Emerging apps need special attention

Quality of service will become an important feature that most network analysis tools will have to support.

As general-purpose data networks begin to carry more diverse types of traffic that are more sensitive to transmission errors, such as video and voice over IP, quality of service will become an important feature that most network analysis tools will have to support.

"The thing with [quality of service] is that you'll need to know what you need for each application or service," said John Fulmer, vice president of DigitalNet LLC's Enterprise Management Center. "You'll have to use the tools to know how much bandwidth to reserve, so you'll be sure your networks can handle such things as" voice over IP.
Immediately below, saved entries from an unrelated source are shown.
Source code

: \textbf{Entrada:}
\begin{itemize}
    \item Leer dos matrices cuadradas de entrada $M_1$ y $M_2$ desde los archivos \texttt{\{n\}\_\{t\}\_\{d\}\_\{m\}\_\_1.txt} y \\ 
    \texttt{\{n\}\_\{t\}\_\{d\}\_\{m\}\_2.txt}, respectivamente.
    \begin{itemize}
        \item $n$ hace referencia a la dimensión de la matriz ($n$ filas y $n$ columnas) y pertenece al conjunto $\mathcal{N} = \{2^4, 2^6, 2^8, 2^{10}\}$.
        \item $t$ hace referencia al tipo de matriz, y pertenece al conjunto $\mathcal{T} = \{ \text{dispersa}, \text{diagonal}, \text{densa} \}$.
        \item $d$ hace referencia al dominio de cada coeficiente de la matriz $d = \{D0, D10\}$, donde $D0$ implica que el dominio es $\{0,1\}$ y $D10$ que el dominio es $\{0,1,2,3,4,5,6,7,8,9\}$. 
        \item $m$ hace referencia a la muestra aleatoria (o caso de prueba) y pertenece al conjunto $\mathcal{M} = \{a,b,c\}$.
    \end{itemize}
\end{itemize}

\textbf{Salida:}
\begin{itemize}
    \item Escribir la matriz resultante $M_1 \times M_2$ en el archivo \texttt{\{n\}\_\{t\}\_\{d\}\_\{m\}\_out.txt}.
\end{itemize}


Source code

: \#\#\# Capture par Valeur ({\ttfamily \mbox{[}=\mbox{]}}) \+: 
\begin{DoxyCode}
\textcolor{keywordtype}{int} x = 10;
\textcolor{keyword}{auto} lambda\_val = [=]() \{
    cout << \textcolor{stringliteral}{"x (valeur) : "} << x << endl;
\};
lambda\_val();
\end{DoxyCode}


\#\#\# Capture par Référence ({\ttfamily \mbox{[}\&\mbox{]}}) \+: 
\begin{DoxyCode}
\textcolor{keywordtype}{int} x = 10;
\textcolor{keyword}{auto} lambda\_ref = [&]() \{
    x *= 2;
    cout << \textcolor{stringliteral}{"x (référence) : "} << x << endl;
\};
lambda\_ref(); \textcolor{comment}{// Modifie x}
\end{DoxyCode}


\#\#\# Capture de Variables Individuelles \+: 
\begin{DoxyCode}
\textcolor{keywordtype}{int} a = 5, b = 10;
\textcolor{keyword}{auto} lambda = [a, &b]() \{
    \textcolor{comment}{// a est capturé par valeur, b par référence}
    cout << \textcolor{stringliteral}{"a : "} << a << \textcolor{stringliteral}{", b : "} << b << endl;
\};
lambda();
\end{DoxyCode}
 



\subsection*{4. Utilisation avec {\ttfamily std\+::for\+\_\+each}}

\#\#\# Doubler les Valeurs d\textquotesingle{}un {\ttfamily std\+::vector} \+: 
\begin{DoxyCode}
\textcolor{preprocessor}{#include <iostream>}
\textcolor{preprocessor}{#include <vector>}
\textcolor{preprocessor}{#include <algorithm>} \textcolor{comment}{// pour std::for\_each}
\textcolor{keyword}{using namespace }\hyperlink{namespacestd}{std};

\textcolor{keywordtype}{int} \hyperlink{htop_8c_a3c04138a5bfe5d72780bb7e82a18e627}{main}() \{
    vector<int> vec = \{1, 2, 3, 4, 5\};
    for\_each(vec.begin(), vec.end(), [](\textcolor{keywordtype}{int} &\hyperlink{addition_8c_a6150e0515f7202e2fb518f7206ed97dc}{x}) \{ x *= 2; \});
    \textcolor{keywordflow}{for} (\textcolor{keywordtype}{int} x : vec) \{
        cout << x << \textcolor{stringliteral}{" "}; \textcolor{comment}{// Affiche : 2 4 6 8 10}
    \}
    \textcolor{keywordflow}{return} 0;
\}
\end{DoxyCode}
Elements of Concord Communications Inc.'s eHealth suite of tools, for example, can run "what if" analyses to determine what kind of capacity would be needed for specific applications.

"Customers can use our tools to segment portions of their network bandwidth and give priority to some services over others," said Frank Kettenstock, vice president of product marketing at Concord. "There are gold, silver and bronze levels of priority, with applications such as [voice over IP] getting the gold."

Some vendors are just starting to add voice-over-IP support to their products, while others already have it but haven't had much use for it yet.

Industry players expect that situation to change quickly. Network Instruments LLC officials have included voice-over-IP support in the company's tools for the past five years, said Douglas Smith, Network Instruments' president, but officials are now seeing major demand.

"I've been shocked at how fast it's developed," he said.